• _Exercise brief_
Set every entry down again exactly, omitting none.

Records from a dataset:
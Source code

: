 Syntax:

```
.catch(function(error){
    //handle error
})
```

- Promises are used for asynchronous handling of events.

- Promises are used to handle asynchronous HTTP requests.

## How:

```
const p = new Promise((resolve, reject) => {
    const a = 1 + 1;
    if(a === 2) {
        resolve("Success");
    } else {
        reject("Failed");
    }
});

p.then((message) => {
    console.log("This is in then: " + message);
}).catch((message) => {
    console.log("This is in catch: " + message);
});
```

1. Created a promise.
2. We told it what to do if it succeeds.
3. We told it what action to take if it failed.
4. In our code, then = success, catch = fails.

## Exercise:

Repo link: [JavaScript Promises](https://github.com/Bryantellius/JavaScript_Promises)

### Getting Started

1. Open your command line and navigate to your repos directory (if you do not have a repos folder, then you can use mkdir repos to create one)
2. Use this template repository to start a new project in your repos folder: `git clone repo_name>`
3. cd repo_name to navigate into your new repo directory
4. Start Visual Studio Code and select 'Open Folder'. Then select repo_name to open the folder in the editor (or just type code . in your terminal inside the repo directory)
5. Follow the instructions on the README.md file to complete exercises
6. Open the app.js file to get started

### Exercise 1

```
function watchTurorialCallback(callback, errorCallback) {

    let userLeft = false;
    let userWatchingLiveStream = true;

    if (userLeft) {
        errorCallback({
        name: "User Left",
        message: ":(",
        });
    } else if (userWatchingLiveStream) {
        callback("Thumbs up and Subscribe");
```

• _Result for this task_
Source code

: Syntax:

```
.catch(function(error){
    //handle error
})
```

- Promises are used for asynchronous handling of events.

- Promises are used to handle asynchronous HTTP requests.

## How:

```
const p = new Promise((resolve, reject) => {
    const a = 1 + 1;
    if(a === 2) {
        resolve("Success");
    } else {
        reject("Failed");
    }
});

p.then((message) => {
    console.log("This is in then: " + message);
}).catch((message) => {
    console.log("This is in catch: " + message);
});
```

1. Created a promise.
2. We told it what to do if it succeeds.
3. We told it what action to take if it failed.
4. In our code, then = success, catch = fails.

## Exercise:

Repo link: [JavaScript Promises](https://github.com/Bryantellius/JavaScript_Promises)

### Getting Started

1. Open your command line and navigate to your repos directory (if you do not have a repos folder, then you can use mkdir repos to create one)
2. Use this template repository to start a new project in your repos folder: `git clone repo_name>`
3. cd repo_name to navigate into your new repo directory
4. Start Visual Studio Code and select 'Open Folder'. Then select repo_name to open the folder in the editor (or just type code . in your terminal inside the repo directory)
5. Follow the instructions on the README.md file to complete exercises
6. Open the app.js file to get started

### Exercise 1

```
function watchTurorialCallback(callback, errorCallback) {

    let userLeft = false;
    let userWatchingLiveStream = true;

    if (userLeft) {
        errorCallback({
        name: "User Left",
        message: ":(",
        });
    } else if (userWatchingLiveStream) {
        callback("Thumbs up and Subscribe");
```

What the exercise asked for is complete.